H1 2026 earnings summary
25 Feb, 2026Executive summary
Achieved record normalized EBITDA and NPAT for the first half of FY 2026, despite revenue declining 4.9–5% year-over-year to AUD 273.3 million due to project timing and delivery phasing; record revenue achieved in Building & Facade and Emerging Sectors.
Gross profit reached a record high for the period, with strong margins across all sectors and robust subsidiary performance supporting diversification and margin strength.
Strategic acquisitions (EIG Australia, RGK Resources) and investments in business systems expanded technical capabilities and sector reach, supporting future growth.
Strong order book and pipeline, with major project awards anticipated in the near term.
Subsidiaries and emerging sectors delivered robust performances, contributing to diversification and margin strength.
Financial highlights
Revenue: AUD 273.3 million, down 4.9–5% year-over-year due to project timing.
Normalized EBITDA: AUD 27.5 million, up 2% year-over-year; margin lifted to 10%.
NPAT: AUD 13.4 million, up 3.5–4% year-over-year.
EPS: AUD 0.0525, up 1.2% year-over-year.
Interim dividend: AUD 0.0175 per share, fully franked, declared for payment on 29 April 2026.
Gross profit: AUD 55.4 million, up 3.9–4% year-over-year, highest half-year gross profit.
Net cash: AUD 76 million as of December 31, 2025.
Net tangible assets per share rose to 25.45 cents from 21.32 cents year-over-year.
Outlook and guidance
Revenue and EBITDA expected to grow in the second half, supported by a rising order book and major project awards.

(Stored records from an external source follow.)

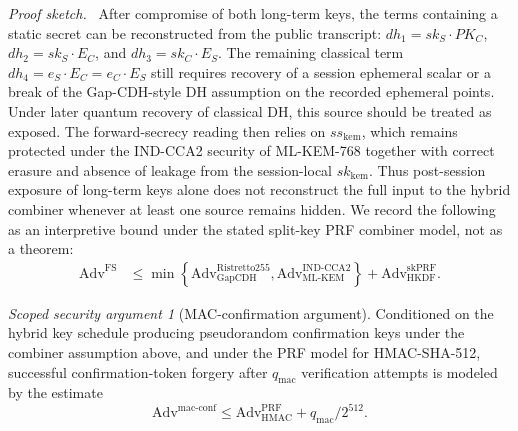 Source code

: \documentclass[preprint,12pt]{elsarticle}
\theoremstyle{remark}
\newtheorem{claim}{Scoped security argument}[section]
\newenvironment{sketchproof}{\par\noindent\textit{Proof sketch.}\ }{\par}
\begin{document}
\begin{sketchproof}
After compromise of both long-term keys, the terms containing a static
secret can be reconstructed from the public transcript:
$dh_1 = sk_S \cdot PK_C$, $dh_2 = sk_S \cdot E_C$, and
$dh_3 = sk_C \cdot E_S$. The remaining classical term
$dh_4 = e_S \cdot E_C = e_C \cdot E_S$ still requires recovery of a
session ephemeral scalar or a break of the Gap-CDH-style DH assumption on
the recorded ephemeral points. Under later quantum recovery of classical
DH, this source should be treated as exposed. The forward-secrecy reading
then relies on $ss_{\mathrm{kem}}$, which remains protected under the
IND-CCA2 security of ML-KEM-768 together with correct erasure and absence of
leakage from the session-local $sk_{\mathrm{kem}}$. Thus post-session
exposure of long-term keys alone does not reconstruct the full input to the
hybrid combiner whenever at least one source remains hidden. We record the
following as an interpretive bound under the stated split-key PRF combiner
model, not as a theorem:
\begin{equation}
  \label{eq:fs-advantage-bound}
  \begin{aligned}
    \mathrm{Adv}^{\mathrm{FS}}
    &\leq
    \min\!\left\{
      \mathrm{Adv}_{\mathrm{GapCDH}}^{\mathrm{Ristretto255}},
      \mathrm{Adv}_{\mathrm{ML\text{-}KEM}}^{\mathrm{IND\text{-}CCA2}}
    \right\}
    + \mathrm{Adv}_{\mathrm{HKDF}}^{\mathrm{skPRF}}.
  \end{aligned}
\end{equation}
\end{sketchproof}

\begin{claim}[MAC-confirmation argument]
Conditioned on the hybrid key schedule producing pseudorandom confirmation
keys under the combiner assumption above, and under the PRF model for
HMAC-SHA-512, successful confirmation-token forgery after $q_{\mathrm{mac}}$
verification attempts is modeled by the estimate
\[
  \mathrm{Adv}^{\mathrm{mac\text{-}conf}} \leq
  \mathrm{Adv}_{\mathrm{HMAC}}^{\mathrm{PRF}} +
  q_{\mathrm{mac}} / 2^{512}.
\]
\end{claim}
\end{document}
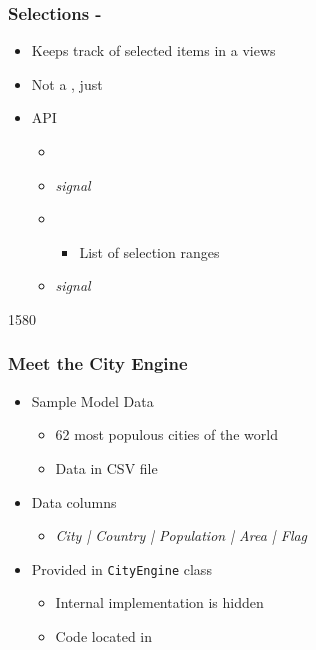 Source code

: \begin{slide}{}\frametitle{Selections - }
\begin{itemize}
  \item Keeps track of selected items in a views
  \item Not a , just 
  \item {} API
  \begin{itemize}
    \item {}
    \item \textit{signal} 
    \item {} 
      \begin{itemize}
        \item List of selection ranges
      \end{itemize}
      \item \textit{signal} 
  \end{itemize}
\end{itemize}
\end{slide}


\begin{slide}{1580}\frametitle{Meet the City Engine}
  \begin{itemize}
  \item Sample Model Data
    \begin{itemize}
    \item 62 most populous cities of the world
    \item Data in CSV file
   \end{itemize}
 \item Data columns
    \begin{itemize}
    \item \textit{City | Country | Population | Area | Flag}
   \end{itemize}
 \medskip
 \item Provided in \texttt{CityEngine} class
   \begin{itemize}
   \item Internal implementation is hidden
   \item Code located in \href{run:modelview/cityengine}{}
   \end{itemize}
 \end{itemize}
\end{slide}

Order book increased to AUD 400 million as of 23 Feb 2026, with a pipeline of AUD 4.6 billion and tenders at AUD 1.8 billion.
Gross margins across sectors seen as sustainable, with minor fluctuations expected.
Guidance to be reviewed and potentially updated after major project awards.
Anticipates robust contributions from subsidiaries and further growth from strategic acquisitions.